(Stored data)
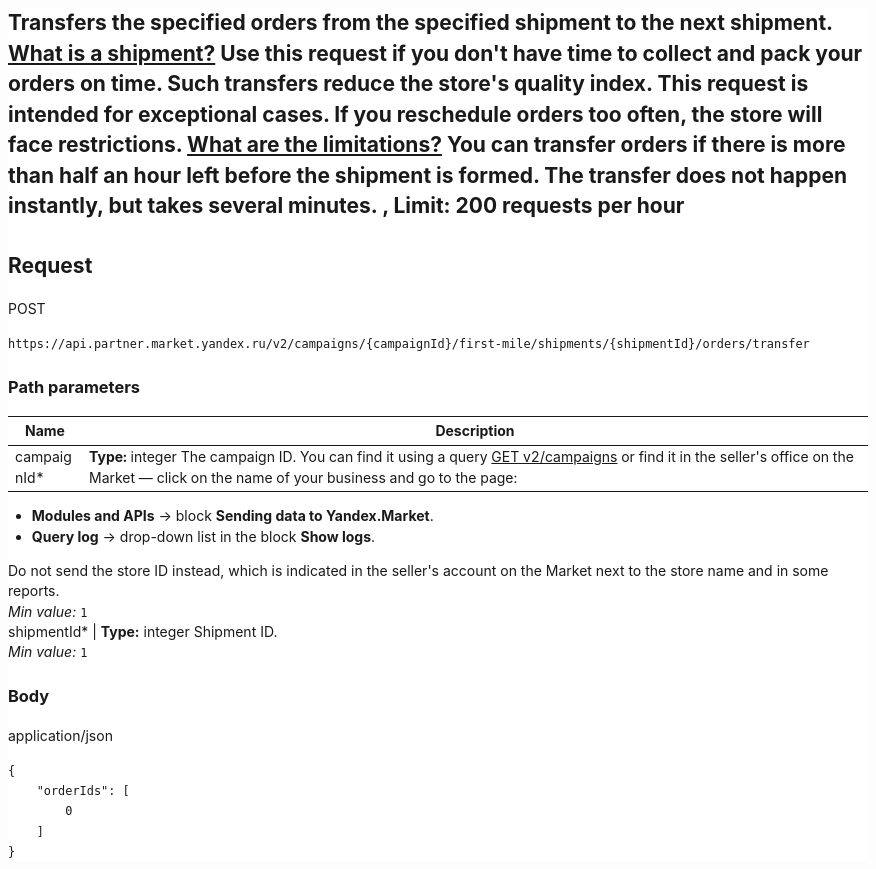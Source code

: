 
Transfers the specified orders from the specified shipment to the next shipment. [What is a shipment?](https://yandex.ru/support/marketplace/orders/fbs/process.html#ship)
Use this request if you don't have time to collect and pack your orders on time.
Such transfers reduce the store's quality index.
This request is intended for exceptional cases. If you reschedule orders too often, the store will face restrictions. [What are the limitations?](https://yandex.ru/support/marketplace/quality/score/fbs.html)
You can transfer orders if there is more than half an hour left before the shipment is formed.
The transfer does not happen instantly, but takes several minutes.
**, Limit:** 200 requests per hour  
---  
##  [](https://yandex.ru/dev/market/partner-api/doc/en/reference/shipments/en/reference/shipments/transferOrdersFromShipment#request)Request
POST
```
https://api.partner.market.yandex.ru/v2/campaigns/{campaignId}/first-mile/shipments/{shipmentId}/orders/transfer

```

###  [](https://yandex.ru/dev/market/partner-api/doc/en/reference/shipments/en/reference/shipments/transferOrdersFromShipment#path-parameters)Path parameters
**Name** |  **Description**  
---|---  
campaignId* |  **Type:** integer<int64> The campaign ID. You can find it using a query [GET v2/campaigns](https://yandex.ru/dev/market/partner-api/doc/en/reference/shipments/en/reference/campaigns/getCampaigns) or find it in the seller's office on the Market — click on the name of your business and go to the page:
  * **Modules and APIs** → block **Sending data to Yandex.Market**.
  * **Query log** → drop-down list in the block **Show logs**.

Do not send the store ID instead, which is indicated in the seller's account on the Market next to the store name and in some reports.   
_Min value:_ `1`  
shipmentId* |  **Type:** integer<int64> Shipment ID.  
_Min value:_ `1`  
###  [](https://yandex.ru/dev/market/partner-api/doc/en/reference/shipments/en/reference/shipments/transferOrdersFromShipment#body)Body
application/json
```
{
    "orderIds": [
        0
    ]
}

```
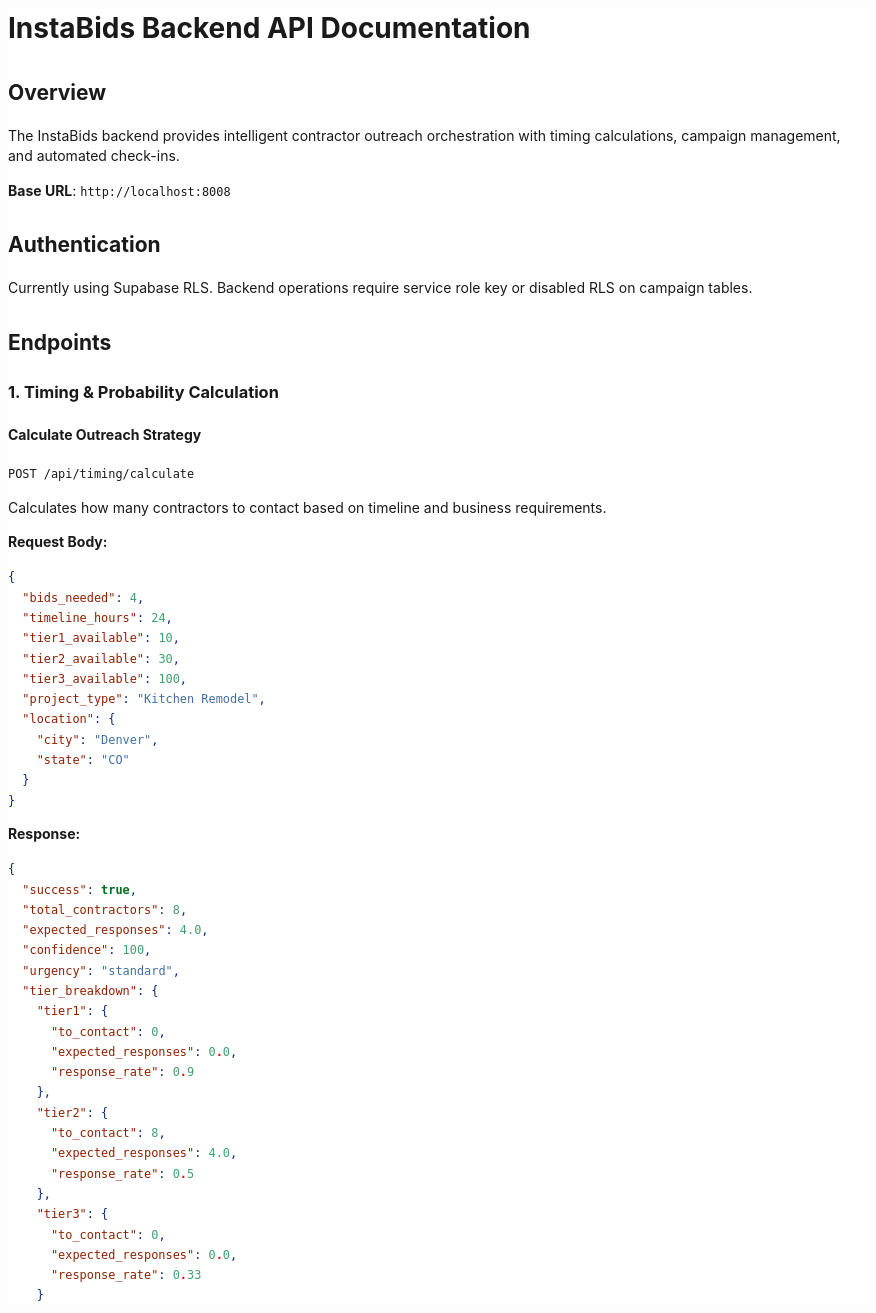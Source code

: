 # InstaBids Backend API Documentation

## Overview
The InstaBids backend provides intelligent contractor outreach orchestration with timing calculations, campaign management, and automated check-ins.

**Base URL**: `http://localhost:8008`

## Authentication
Currently using Supabase RLS. Backend operations require service role key or disabled RLS on campaign tables.

## Endpoints

### 1. Timing & Probability Calculation

#### Calculate Outreach Strategy
```http
POST /api/timing/calculate
```

Calculates how many contractors to contact based on timeline and business requirements.

**Request Body:**
```json
{
  "bids_needed": 4,
  "timeline_hours": 24,
  "tier1_available": 10,
  "tier2_available": 30,
  "tier3_available": 100,
  "project_type": "Kitchen Remodel",
  "location": {
    "city": "Denver",
    "state": "CO"
  }
}
```

**Response:**
```json
{
  "success": true,
  "total_contractors": 8,
  "expected_responses": 4.0,
  "confidence": 100,
  "urgency": "standard",
  "tier_breakdown": {
    "tier1": {
      "to_contact": 0,
      "expected_responses": 0.0,
      "response_rate": 0.9
    },
    "tier2": {
      "to_contact": 8,
      "expected_responses": 4.0,
      "response_rate": 0.5
    },
    "tier3": {
      "to_contact": 0,
      "expected_responses": 0.0,
      "response_rate": 0.33
    }
```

*Work required*. Any pictures are to be skipped, and the lines from the beginning of the entries through the line with "Such transfers reduce" copied exactly.

*Task answer*.
Source code

: 
Transfers the specified orders from the specified shipment to the next shipment. [What is a shipment?](https://yandex.ru/support/marketplace/orders/fbs/process.html#ship)
Use this request if you don't have time to collect and pack your orders on time.
Such transfers reduce the store's quality index.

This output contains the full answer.